Graubard B I, Korn E L
Biostatistics Branch, National Cancer Institute, Bethesda, MD 20892, USA.
J Natl Cancer Inst. 1999 Jun 16;91(12):1005-16. doi: 10.1093/jnci/91.12.1005.
Large-scale health surveys conducted by government agencies record information on a large number of health-related variables. We review the use of these data for performing analyses that address cancer-related objectives. After describing the conduct of a large-scale health survey (the third National Health and Nutrition Examination Survey [NHANES III]), we discuss some of the issues involved in analyzing data collected in such a survey. In particular, the use of sample weights in the analysis and the importance of accounting for the complex survey design when estimating standard errors are discussed. Six applications are then presented that involve the following: 1) estimating demographic factors associated with snuff use, 2) estimating the association of type of health insurance with the probability of receiving a digital rectal examination, 3) estimating the association of body iron stores with the probability of later developing cancer, 4) estimating the changing rates of mammography screening in the United States between 1987 and 1992, 5) evaluating smoking and alcohol consumption as risk factors for digestive cancer by use of a population-based, case-control study, and 6) evaluating a randomized community-intervention experiment to encourage smoking cessation. These applications use data from the National Health Interview Survey, the NHANES I Epidemiologic Followup Study, the 1986 National Mortality Followback Survey, and the Community Intervention Trial for Smoking Cessation. The availability of public-use data files is discussed for surveys sponsored by the U.S. government that collect health-related information. We demonstrate that statistical methods and computer software are available for analyzing public-use data files of surveys to address different types of cancer-related objectives.

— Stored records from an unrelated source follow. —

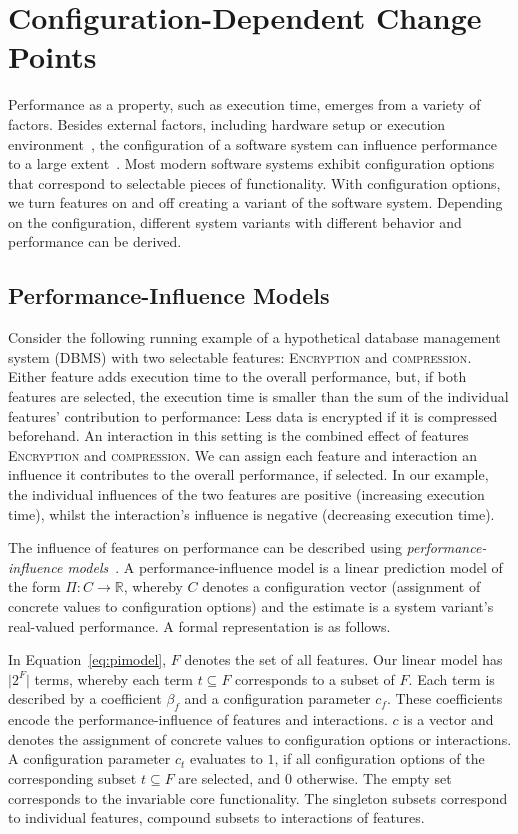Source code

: \documentclass[sigconf]{acmart}
\begin{document}
	\section{Configuration-Dependent Change Points}
	Performance as a property, such as execution time, emerges from a variety of factors.
	Besides external factors, including hardware setup or execution environment~\cite{ousterhout_always_2018}, the configuration  of a software system can influence performance to a large extent~\cite{siegmundPredictingPerformanceAutomated2012}.
	Most modern software systems exhibit configuration options that correspond to selectable pieces of functionality.
	With configuration options, we turn features on and off creating a variant of the software system.
	Depending on the configuration, different system variants with different behavior and performance can be derived.
	
	\subsection{Performance-Influence Models}\label{sec:pimodels}
	Consider the following running example of a hypothetical database management system (DBMS) with two selectable features: \textsc{Encryption} and \textsc{compression}.
	Either feature adds execution time to the overall performance, but, if both features are selected, the execution time is smaller than the sum of the individual features' contribution to performance: Less data is encrypted if it is compressed beforehand.
	An interaction in this setting is the combined effect of features \textsc{Encryption} and \textsc{compression}.
	We can assign each feature and interaction an influence it contributes to the overall performance, if selected. In our example, the individual influences of the two features are positive (increasing execution time), whilst the interaction's influence is negative (decreasing execution time).
	
	The influence of features on performance can be described using \emph{performance-influence models}~\cite{siegmundPerformanceinfluenceModelsHighly2015}.
	A performance-influence model is a linear prediction model of the form $\Pi:C\rightarrow \mathbb{R}$, whereby $C$ denotes a configuration vector (assignment of concrete values to configuration options) and the estimate is a system variant's real-valued performance.
	A formal representation is as follows.
	
	In Equation~\ref{eq:pimodel}, $F$ denotes the set of all features. Our linear model has $\vert 2^F\vert$ terms, whereby each term $t \subseteq F$ corresponds to a subset of $F$. Each term is described by a coefficient $\beta_f$ and a configuration parameter $c_f$.
	These coefficients encode the performance-influence of features and interactions. $c$ is a vector and denotes the assignment of concrete values to configuration options or interactions. A configuration parameter $c_t$ evaluates to $1$, if all configuration options of the corresponding subset $t \subseteq F$ are selected, and $0$ otherwise. The empty set corresponds to the invariable core functionality. The singleton subsets correspond to individual features, compound subsets to interactions of features.
	
\end{document}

政府机构开展的大规模健康调查记录了大量与健康相关的变量信息。我们回顾了利用这些数据进行分析以实现与癌症相关目标的情况。在描述了一项大规模健康调查(第三次全国健康与营养检查调查[NHANES III])的实施过程后,我们讨论了在此类调查中分析数据所涉及的一些问题。特别是,讨论了在分析中使用样本权重以及在估计标准误差时考虑复杂调查设计的重要性。然后介绍了六个应用,包括:1)估计与鼻烟使用相关的人口统计学因素;2)估计健康保险类型与接受直肠指检概率之间的关联;3)估计体内铁储存与日后患癌概率之间的关联;4)估计1987年至1992年间美国乳房X光筛查率的变化;5)通过基于人群的病例对照研究评估吸烟和饮酒作为消化系统癌症风险因素的情况;6)评估一项鼓励戒烟的随机社区干预实验。这些应用使用了来自国家健康访谈调查、NHANES I流行病学随访研究、1986年国家死亡率随访调查以及戒烟社区干预试验的数据。还讨论了美国政府赞助的收集健康相关信息的调查中公共使用数据文件的可用性。我们证明有统计方法和计算机软件可用于分析调查的公共使用数据文件,以实现不同类型的与癌症相关的目标。